Record excerpts »
• • •

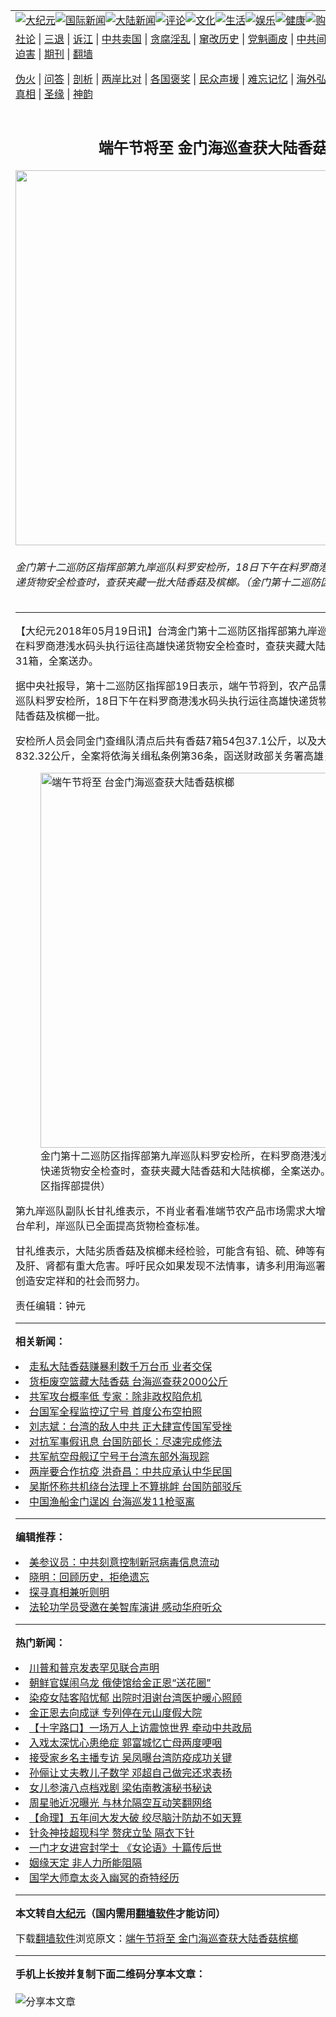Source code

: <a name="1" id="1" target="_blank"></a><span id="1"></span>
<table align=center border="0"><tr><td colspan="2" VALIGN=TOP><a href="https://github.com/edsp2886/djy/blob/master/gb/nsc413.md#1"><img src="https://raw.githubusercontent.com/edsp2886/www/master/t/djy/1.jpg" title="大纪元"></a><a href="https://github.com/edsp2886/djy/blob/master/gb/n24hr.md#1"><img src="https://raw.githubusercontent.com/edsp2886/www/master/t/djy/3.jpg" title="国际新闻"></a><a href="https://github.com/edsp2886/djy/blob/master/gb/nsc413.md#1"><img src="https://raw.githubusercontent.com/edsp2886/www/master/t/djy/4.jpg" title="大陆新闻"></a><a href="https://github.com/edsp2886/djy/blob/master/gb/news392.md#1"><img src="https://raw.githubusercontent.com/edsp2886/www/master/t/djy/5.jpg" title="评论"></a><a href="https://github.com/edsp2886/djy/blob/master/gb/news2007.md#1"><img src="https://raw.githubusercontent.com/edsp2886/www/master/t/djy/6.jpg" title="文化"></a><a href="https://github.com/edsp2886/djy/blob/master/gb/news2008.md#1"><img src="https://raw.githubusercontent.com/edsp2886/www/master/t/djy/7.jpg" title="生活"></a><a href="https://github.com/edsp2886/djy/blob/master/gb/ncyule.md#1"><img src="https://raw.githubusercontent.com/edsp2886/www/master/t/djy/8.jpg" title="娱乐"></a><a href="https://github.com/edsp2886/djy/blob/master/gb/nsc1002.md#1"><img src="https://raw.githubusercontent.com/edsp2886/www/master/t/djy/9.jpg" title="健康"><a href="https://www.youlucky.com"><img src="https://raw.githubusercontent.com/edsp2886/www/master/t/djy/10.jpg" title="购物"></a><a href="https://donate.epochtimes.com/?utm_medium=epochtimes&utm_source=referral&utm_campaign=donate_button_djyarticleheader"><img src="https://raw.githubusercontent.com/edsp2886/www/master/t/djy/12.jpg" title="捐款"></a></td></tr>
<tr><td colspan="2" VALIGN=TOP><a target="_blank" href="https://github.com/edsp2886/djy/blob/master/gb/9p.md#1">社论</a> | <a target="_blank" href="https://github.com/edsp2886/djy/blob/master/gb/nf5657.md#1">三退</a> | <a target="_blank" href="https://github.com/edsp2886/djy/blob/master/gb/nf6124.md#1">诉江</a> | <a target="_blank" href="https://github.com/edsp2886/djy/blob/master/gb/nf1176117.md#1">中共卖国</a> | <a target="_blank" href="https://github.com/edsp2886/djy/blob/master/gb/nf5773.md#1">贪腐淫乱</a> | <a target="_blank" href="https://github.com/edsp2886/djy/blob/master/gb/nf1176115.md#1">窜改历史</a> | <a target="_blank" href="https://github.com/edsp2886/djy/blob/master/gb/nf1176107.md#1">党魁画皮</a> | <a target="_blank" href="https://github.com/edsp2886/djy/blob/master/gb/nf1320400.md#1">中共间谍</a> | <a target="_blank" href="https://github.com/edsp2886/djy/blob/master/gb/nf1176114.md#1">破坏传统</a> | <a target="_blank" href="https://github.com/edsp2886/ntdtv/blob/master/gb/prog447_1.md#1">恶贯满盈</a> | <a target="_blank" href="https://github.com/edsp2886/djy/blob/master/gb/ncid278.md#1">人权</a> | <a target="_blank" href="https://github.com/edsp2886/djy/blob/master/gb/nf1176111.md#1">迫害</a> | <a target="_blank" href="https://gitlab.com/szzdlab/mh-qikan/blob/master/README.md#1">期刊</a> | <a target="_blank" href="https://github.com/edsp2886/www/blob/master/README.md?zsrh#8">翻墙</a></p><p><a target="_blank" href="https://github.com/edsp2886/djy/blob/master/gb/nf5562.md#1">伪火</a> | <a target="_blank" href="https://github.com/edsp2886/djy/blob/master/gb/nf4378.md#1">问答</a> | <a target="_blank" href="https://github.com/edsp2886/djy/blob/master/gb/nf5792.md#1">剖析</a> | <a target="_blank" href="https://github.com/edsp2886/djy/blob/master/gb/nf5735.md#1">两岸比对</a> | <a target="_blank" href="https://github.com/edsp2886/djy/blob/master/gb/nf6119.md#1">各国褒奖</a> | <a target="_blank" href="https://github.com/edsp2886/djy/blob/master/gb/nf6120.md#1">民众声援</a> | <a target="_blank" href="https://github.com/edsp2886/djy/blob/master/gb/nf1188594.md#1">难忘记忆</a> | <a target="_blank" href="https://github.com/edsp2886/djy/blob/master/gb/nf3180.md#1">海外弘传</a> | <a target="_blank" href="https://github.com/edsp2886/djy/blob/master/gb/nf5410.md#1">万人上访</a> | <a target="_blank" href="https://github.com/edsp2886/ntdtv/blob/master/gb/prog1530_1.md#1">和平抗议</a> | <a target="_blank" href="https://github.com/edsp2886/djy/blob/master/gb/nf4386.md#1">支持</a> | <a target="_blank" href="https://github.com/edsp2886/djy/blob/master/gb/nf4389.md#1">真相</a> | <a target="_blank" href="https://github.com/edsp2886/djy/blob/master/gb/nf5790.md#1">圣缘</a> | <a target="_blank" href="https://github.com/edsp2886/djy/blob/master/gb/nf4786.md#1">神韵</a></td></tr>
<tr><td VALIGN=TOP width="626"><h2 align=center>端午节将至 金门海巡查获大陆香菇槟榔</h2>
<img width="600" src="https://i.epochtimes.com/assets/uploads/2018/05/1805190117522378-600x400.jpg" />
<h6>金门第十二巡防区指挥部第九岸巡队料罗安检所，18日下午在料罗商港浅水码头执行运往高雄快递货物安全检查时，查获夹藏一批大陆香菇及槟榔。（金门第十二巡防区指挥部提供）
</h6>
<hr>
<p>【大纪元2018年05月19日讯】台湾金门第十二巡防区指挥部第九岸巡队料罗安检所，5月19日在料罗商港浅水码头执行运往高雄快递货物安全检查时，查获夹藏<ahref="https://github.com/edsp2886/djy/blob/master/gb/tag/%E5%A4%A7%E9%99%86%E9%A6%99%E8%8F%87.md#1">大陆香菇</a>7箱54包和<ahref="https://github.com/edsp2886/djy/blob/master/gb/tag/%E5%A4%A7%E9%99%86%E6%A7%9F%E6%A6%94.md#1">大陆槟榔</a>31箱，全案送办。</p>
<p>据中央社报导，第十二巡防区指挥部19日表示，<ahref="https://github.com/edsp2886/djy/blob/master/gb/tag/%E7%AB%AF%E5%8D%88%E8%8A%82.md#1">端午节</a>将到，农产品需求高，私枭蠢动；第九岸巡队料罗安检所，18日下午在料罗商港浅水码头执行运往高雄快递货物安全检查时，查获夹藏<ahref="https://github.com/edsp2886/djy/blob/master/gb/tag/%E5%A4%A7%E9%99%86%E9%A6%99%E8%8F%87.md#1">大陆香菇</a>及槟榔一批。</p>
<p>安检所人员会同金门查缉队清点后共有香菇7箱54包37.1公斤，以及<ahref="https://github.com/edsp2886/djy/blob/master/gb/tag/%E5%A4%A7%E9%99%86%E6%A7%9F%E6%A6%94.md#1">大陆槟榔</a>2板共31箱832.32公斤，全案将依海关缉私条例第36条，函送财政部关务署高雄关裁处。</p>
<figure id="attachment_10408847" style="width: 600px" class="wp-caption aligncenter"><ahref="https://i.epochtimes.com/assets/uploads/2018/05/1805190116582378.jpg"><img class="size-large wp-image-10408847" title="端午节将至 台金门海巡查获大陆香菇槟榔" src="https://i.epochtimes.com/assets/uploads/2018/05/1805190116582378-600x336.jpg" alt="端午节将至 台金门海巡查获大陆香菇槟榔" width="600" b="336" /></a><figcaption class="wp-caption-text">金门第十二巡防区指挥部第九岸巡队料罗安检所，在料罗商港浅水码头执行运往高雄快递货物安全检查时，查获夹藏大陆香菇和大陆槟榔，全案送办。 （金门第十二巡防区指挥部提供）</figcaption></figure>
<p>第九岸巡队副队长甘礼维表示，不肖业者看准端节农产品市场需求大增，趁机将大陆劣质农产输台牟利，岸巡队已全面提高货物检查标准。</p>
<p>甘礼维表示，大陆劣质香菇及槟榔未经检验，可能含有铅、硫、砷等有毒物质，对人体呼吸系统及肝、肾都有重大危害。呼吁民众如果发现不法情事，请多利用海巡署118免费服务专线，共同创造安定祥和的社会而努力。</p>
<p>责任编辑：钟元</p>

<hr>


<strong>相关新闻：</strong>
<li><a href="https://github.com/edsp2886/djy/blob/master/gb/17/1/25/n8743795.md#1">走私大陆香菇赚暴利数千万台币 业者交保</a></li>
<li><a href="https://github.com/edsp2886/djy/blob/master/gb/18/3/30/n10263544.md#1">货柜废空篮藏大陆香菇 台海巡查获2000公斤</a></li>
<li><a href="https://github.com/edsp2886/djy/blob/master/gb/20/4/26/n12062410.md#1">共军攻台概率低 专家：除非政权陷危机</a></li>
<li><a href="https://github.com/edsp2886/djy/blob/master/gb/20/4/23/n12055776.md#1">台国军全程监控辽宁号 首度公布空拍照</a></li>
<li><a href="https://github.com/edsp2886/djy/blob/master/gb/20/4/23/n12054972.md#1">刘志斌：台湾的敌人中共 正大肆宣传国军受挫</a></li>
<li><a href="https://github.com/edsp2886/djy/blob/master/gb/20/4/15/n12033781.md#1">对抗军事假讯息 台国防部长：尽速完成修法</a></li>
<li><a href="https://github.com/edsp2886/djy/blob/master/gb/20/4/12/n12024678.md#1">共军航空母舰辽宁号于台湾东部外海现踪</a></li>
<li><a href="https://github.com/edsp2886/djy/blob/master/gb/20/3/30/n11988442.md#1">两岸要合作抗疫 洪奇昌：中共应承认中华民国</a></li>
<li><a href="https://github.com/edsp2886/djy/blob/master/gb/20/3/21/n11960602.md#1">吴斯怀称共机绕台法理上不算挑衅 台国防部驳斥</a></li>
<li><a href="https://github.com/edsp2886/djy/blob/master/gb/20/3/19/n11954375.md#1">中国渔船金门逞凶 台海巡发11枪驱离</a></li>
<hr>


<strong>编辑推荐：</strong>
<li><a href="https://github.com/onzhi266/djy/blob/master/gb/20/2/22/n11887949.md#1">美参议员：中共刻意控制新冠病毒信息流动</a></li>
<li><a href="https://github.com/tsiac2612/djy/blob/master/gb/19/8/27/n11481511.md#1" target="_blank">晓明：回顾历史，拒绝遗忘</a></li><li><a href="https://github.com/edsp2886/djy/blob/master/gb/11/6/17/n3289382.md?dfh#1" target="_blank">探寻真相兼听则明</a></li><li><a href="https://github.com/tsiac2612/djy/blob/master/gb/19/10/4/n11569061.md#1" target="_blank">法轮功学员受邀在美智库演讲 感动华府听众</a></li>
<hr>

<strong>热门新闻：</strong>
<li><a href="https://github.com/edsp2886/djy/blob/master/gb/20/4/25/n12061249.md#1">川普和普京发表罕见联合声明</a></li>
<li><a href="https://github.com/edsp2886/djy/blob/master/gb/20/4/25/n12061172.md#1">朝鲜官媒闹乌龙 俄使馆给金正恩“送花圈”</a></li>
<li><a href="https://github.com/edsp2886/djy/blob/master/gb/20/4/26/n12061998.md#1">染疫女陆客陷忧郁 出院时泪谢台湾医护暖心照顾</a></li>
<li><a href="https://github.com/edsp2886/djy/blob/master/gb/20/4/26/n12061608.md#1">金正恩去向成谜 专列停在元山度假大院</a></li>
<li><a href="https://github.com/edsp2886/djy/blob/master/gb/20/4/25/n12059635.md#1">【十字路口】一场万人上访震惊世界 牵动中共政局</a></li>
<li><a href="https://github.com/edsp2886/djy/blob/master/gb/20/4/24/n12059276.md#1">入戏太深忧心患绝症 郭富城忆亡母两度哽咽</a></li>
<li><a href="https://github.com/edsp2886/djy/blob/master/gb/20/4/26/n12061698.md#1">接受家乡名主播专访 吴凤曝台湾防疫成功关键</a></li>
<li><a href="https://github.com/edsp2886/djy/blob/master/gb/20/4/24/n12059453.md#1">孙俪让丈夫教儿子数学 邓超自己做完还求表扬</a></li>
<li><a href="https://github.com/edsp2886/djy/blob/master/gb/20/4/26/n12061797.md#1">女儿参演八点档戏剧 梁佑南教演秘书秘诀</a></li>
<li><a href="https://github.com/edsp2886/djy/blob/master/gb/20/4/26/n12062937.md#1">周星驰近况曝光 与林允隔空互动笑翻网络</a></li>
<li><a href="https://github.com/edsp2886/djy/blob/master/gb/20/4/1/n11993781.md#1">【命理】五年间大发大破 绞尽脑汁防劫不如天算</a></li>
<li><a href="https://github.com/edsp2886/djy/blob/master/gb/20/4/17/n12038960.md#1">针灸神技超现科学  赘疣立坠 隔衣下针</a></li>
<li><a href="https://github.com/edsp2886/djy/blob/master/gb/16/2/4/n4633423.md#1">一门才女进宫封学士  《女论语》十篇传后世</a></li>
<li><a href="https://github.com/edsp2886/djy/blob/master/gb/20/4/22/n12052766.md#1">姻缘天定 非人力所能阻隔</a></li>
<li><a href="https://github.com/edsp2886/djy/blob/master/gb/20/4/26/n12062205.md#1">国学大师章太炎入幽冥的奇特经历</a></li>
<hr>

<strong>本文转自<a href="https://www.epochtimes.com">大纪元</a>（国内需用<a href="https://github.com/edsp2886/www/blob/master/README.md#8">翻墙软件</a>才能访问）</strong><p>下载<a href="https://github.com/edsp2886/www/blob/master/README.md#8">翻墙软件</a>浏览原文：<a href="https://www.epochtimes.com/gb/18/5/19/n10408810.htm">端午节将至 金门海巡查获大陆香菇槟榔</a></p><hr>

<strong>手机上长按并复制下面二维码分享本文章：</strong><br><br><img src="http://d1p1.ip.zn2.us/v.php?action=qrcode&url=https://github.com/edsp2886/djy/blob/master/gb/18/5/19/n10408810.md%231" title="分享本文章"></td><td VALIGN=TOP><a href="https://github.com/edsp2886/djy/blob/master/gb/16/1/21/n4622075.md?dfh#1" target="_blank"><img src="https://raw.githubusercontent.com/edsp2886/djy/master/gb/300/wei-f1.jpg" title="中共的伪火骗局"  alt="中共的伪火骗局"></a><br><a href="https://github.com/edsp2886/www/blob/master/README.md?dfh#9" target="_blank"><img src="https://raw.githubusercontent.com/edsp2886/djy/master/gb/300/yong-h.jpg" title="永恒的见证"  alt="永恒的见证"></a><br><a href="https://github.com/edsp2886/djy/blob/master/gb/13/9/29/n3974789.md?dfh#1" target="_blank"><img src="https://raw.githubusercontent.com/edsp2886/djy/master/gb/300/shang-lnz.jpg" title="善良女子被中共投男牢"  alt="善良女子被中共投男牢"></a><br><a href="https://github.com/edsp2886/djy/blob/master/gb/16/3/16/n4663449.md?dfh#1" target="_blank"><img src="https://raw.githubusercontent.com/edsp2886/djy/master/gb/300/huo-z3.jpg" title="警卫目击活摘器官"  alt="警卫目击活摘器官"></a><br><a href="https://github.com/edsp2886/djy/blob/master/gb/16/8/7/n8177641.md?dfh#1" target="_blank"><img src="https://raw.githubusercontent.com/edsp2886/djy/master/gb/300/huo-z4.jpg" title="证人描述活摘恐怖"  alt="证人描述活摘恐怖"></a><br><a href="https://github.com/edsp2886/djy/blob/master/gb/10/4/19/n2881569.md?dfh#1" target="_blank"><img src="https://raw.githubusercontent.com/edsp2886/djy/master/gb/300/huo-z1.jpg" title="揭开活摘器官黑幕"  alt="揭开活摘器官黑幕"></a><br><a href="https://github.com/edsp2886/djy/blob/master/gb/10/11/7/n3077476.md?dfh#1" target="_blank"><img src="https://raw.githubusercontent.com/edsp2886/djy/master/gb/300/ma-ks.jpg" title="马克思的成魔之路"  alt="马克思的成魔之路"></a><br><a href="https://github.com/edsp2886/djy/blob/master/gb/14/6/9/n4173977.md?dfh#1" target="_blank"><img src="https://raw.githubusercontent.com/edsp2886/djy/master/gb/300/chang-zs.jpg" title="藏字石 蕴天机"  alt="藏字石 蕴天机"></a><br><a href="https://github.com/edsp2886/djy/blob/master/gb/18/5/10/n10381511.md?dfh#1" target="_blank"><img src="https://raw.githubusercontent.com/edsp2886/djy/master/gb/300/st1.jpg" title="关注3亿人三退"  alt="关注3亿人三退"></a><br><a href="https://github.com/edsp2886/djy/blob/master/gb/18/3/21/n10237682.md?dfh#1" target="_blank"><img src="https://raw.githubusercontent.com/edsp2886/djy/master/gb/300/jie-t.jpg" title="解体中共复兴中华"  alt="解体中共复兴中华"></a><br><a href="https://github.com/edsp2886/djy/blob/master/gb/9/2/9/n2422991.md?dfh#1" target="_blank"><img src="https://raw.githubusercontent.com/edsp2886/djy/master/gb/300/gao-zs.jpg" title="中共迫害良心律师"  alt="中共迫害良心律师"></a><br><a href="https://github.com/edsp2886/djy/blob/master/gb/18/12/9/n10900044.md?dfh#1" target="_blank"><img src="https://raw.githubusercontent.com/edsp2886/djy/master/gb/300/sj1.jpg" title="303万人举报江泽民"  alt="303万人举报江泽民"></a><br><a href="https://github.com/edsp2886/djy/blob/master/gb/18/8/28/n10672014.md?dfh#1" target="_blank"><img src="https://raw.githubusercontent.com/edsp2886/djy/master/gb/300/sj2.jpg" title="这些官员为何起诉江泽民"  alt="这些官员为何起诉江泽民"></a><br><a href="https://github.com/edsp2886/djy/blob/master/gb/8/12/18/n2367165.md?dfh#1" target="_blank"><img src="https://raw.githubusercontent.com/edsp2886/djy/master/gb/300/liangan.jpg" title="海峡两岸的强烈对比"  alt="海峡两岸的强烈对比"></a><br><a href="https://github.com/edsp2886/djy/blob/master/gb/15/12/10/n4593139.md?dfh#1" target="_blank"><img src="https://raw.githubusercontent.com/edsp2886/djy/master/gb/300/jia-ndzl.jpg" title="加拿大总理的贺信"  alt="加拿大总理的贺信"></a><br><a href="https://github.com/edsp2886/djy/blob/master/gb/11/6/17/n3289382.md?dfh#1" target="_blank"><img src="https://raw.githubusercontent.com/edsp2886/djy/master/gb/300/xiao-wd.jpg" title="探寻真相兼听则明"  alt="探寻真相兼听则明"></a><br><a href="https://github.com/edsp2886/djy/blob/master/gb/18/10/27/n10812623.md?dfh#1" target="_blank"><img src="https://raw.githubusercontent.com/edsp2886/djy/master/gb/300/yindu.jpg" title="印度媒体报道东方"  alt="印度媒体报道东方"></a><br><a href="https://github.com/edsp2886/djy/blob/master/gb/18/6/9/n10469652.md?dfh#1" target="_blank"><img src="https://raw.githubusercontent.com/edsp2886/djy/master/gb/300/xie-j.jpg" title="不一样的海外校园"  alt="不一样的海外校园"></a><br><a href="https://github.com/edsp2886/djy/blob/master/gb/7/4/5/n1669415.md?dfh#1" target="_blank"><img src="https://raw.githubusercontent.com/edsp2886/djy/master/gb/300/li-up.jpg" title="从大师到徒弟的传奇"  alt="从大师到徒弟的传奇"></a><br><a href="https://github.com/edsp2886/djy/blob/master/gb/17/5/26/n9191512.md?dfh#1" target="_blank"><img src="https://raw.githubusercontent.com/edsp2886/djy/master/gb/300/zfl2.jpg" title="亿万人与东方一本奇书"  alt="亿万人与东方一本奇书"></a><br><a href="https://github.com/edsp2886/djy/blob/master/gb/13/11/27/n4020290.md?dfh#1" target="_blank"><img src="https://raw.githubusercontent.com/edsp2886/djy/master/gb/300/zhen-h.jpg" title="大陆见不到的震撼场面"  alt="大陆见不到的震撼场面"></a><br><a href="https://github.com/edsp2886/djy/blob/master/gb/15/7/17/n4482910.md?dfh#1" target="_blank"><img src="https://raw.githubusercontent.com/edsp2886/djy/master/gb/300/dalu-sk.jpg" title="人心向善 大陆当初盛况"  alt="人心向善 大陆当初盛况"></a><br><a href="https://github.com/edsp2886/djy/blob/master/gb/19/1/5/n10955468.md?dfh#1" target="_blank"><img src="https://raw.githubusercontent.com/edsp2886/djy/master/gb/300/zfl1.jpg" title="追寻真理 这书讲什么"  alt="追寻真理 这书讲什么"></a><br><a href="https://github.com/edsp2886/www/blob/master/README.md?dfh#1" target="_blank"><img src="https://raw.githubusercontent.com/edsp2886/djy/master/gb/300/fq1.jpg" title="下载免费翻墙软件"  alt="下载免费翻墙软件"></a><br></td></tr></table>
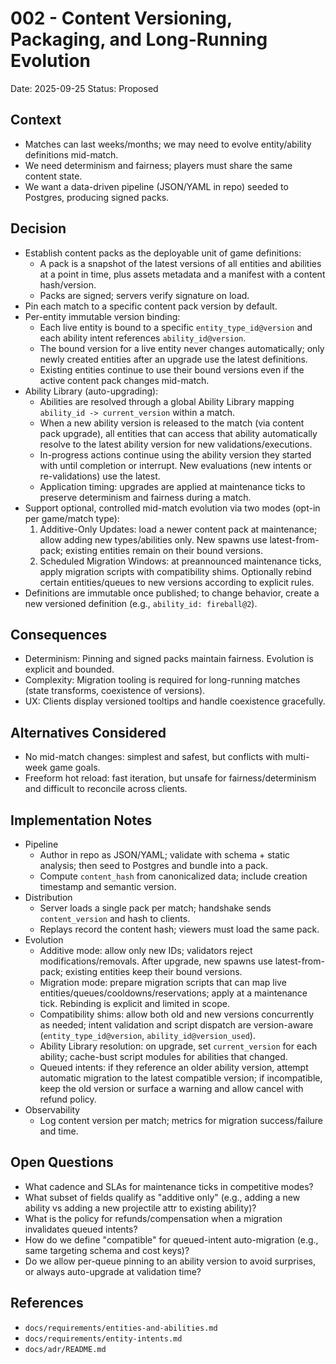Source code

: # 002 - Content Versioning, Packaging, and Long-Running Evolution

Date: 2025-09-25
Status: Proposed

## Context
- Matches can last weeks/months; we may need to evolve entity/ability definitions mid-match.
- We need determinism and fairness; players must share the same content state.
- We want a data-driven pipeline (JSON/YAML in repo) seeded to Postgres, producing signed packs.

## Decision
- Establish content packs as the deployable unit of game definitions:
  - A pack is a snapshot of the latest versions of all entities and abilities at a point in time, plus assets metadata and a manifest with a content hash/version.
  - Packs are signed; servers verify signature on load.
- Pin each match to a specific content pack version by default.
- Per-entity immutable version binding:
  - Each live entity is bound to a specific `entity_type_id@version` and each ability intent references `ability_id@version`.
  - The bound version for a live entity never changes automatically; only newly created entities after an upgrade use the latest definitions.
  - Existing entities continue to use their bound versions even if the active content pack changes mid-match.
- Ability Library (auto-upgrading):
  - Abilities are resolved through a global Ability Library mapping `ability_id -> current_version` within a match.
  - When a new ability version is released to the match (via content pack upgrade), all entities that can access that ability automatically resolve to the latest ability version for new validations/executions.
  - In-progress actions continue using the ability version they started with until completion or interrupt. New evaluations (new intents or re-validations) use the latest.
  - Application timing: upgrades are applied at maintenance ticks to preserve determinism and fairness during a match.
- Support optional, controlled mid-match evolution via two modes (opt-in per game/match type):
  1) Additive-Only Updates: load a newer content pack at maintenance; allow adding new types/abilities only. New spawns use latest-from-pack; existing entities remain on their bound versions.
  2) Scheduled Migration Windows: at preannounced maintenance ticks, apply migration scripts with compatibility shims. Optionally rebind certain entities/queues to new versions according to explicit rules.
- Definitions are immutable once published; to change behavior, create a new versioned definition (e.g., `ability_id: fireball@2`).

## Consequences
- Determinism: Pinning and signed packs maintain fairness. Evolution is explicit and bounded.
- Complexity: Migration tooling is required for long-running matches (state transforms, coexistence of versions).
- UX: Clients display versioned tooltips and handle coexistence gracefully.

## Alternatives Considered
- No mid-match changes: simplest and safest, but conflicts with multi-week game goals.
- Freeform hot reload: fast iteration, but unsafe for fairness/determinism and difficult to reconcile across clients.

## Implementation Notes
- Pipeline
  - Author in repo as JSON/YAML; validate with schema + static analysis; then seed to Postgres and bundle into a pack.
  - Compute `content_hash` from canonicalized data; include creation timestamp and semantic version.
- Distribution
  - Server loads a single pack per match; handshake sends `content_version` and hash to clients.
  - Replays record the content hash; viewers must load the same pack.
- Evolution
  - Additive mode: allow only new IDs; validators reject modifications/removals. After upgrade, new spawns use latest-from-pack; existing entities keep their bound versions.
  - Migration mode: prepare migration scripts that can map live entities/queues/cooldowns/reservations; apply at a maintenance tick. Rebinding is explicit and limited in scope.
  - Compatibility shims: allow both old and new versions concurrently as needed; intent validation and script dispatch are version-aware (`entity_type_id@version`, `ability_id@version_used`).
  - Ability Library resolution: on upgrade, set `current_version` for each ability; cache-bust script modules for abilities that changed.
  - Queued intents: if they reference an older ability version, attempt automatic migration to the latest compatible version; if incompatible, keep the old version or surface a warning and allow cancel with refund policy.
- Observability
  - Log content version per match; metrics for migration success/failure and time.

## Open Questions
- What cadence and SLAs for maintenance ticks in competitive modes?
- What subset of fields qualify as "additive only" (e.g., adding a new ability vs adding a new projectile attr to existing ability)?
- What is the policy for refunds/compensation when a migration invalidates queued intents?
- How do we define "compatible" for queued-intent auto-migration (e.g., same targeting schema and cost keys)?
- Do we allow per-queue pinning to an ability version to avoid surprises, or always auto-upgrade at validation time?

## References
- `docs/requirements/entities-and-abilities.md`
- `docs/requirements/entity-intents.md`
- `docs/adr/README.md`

• • •

What the task asks »
Copy out only the lines above from the one with "- Definitions are" to the one with "- Determinism: Pinning", inclusive, exactly as they stand.

Answer to the exercise »
- Definitions are immutable once published; to change behavior, create a new versioned definition (e.g., `ability_id: fireball@2`).

## Consequences
- Determinism: Pinning and signed packs maintain fairness. Evolution is explicit and bounded.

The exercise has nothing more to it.